The birth and subsequent adoption of a technology often observes a curve known as the “Hype Cycle”, as defined by Gartner. Conversational technologies such as virtual assistants and chatbots, especially those using Artificial Intelligence components such as Natural Language Processing, are perfect examples of this cycle.
The reappearance of chatbots in the middle of the past decade gave rise to oversized expectations that inevitably led to a widespread disappointment with conversational technology, a phase known as the trough of disillusionment. Currently, the market has managed to get out of the trough and face its next phase, the slope of enlightenment. This stage is based on a greater knowledge of the technology, its advantages and its limitations. Thanks to past experiences, we can now prevent inflated expectations and we better know now how to approach the implementation of new conversational solutions with caution. Likewise, the chatbots themselves are also strengthened from previous phases and they now evolve in an era of technological maturity.
Over the past years all suppliers of AI-based solutions for customer service have witnessed the peak of chatbots, as well as the growth of expectations regarding conversational interfaces. The self-service eco-system has transitioned from virtual assistants based on FAQ’s or article repositories, through to NLP-powered IVRs and integration in messaging Apps, until reaching the performance of several complex transactional processes within one unique chatbot. This means that nowadays, chatbots not only provide informative contents which are not limited to redirecting the user to the section of the web or app where they can effectively carry out their operations. Chatbots can achieve much more.

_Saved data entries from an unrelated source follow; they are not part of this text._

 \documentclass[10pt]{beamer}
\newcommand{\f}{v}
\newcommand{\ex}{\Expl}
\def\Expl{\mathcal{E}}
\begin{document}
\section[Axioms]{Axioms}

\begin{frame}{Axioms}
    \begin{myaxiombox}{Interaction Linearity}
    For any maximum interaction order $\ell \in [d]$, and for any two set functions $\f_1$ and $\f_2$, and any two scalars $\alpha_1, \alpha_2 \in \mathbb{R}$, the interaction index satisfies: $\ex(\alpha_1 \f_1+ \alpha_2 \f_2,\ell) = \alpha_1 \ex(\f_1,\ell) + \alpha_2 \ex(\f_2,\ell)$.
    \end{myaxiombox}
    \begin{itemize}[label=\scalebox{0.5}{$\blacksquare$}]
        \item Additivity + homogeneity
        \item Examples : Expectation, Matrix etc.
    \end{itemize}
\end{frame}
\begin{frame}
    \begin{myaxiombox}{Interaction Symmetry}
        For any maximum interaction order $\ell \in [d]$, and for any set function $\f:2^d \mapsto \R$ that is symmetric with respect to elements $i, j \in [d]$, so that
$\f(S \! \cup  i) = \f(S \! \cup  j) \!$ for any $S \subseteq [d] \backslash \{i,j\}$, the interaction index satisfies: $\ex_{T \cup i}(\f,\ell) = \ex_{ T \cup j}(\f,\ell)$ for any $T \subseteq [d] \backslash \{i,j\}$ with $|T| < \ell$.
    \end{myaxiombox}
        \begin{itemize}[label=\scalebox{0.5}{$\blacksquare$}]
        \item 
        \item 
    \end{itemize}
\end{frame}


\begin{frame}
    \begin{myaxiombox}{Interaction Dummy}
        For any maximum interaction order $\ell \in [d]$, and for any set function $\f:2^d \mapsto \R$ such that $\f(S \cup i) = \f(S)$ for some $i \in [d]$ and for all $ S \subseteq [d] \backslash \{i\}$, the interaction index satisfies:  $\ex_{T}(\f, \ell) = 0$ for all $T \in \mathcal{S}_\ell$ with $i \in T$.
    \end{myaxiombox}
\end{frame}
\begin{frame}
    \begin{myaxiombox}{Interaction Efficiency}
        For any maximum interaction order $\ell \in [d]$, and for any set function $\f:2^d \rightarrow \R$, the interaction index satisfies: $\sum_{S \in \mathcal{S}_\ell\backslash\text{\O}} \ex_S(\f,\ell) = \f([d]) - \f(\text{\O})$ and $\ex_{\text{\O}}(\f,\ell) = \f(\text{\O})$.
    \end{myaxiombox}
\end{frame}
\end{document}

Today’s Chatbots are able to receive user information from a CRM, provided that the user has previously accessed his private area. This ability allows you to personalize your customer care for example, addressing the user by name, referring to the products he/she has subscribed to, or resuming a pending issue. Chatbots also know how to collect specific information during the conversation or pro-actively request it if necessary. Thanks to the management of these variables or parameters, the conversation is always contextualized and statistics can be filtered according to variables. The user does not have to repeat information he already communicated (either implicitly or explicitly) which in turn can make them feel personally taken care of during a quick and efficient conversation. The variables are the basis for the Chatbot to change from being a mere explanatory communication channel into becoming an integrated transactional application.

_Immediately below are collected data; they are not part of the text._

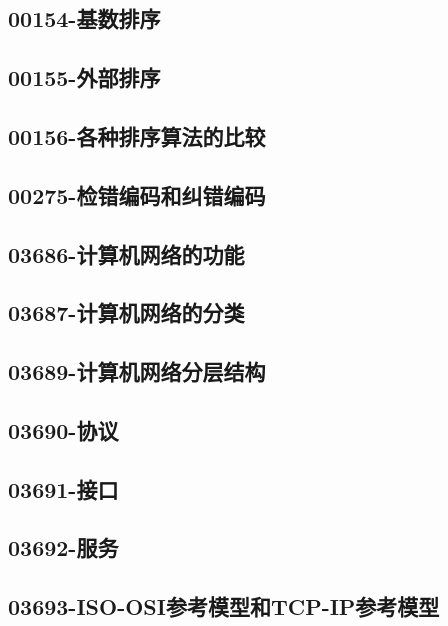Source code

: \subsection{00154-基数排序}

\subsection{00155-外部排序}

\subsection{00156-各种排序算法的比较}

\subsection{00275-检错编码和纠错编码}

\subsection{03686-计算机网络的功能}

\subsection{03687-计算机网络的分类}

\subsection{03689-计算机网络分层结构}

\subsection{03690-协议}

\subsection{03691-接口}

\subsection{03692-服务}

\subsection{03693-ISO-OSI参考模型和TCP-IP参考模型}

Naturally the link between the chatbot and the internal applications has to be made in accordance with the security policies and avoiding that a failure in a transaction could affect the functioning of the Chatbot in general. The in-between element, which is responsible for both security and isolating each process from another, is usually a webhook. It is a piece of code that acts both as a translator and a filter when transferring information between the Chatbot and the internal system, and vice versa. It can include different layers of additional security, depending on the data’s confidentiality requirements. With regards to security, we must underline that the Chatbot should not manipulate any sensitive information but only forward it and/or show it in the user interface. Besides, some technology suppliers include in their platform a variables and logs obfuscator tool in order to guarantee the data privacy of the clients and their end-users.

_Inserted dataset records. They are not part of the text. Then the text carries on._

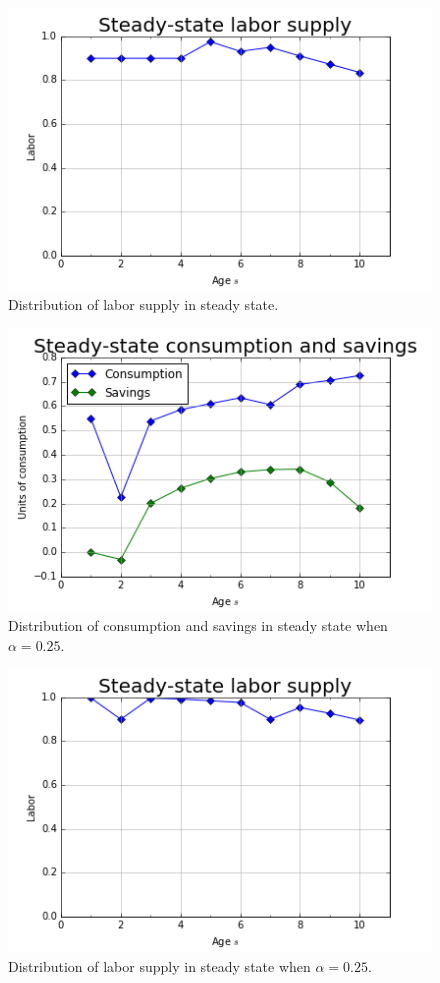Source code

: \documentclass[letterpaper,12pt]{article}
\theoremstyle{definition}
\begin{document}
	\begin{figure}[h!]
	\centering
	\includegraphics[scale=.8]{code/images/SS_n}
	\caption{Distribution of labor supply in steady state.}
	\end{figure}
	
	\begin{figure}[h!]
	\centering
	\includegraphics[scale=.8]{code/images/SS_bc2}
	\caption{Distribution of consumption and savings in steady state when $\alpha = 0.25$.}
	\end{figure}
	
	\begin{figure}[h!]
	\centering
	\includegraphics[scale=.8]{code/images/SS_n2}
	\caption{Distribution of labor supply in steady state when $\alpha = 0.25$.}
	\end{figure}
\end{document}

Currently, use cases that include transactional processes are as diversified as the needs of companies are: booking a meeting room, locating the nearest ATM, recovering a password, tracking an order, checking an account balance, confirming the status of a flight, requesting a duplicate of an invoice and so on. They all have in common simplifying the access to operations that until then, could only be managed from the Contact Center and through a human agent. In addition, some of these transactions are linked to each other or integrated into decision trees, which grants the conversation with the chatbot even a greater fluency and briskness.
The benefits of a transactional chatbot are obvious: on one hand, users have a simple conversational and personalized application available, which can also be integrated into their favorite contact channels (Whatsapp, Facebook Messenger, native app, web, etc). On the other hand, companies make the most of their already digitized processes, while relieving their customer service departments of the most frequent and repetitive operations.